§ EXERCISE REQUIREMENTS
Collect each line of the entries that holds the string "This".

§ DATASET EXTRACT

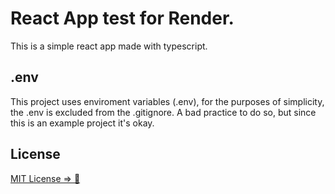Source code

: # React App test for Render.
This is a simple react app made with typescript.

## .env

This project uses enviroment variables (.env), for the purposes of simplicity, the .env is excluded from the .gitignore. A bad practice to do so, but since this is an example project it's okay.

## License

[MIT License => 🔏](LICENSE.md)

§ TASK ANSWER
This is a simple react app made with typescript.
This project uses enviroment variables (.env), for the purposes of simplicity, the .env is excluded from the .gitignore. A bad practice to do so, but since this is an example project it's okay.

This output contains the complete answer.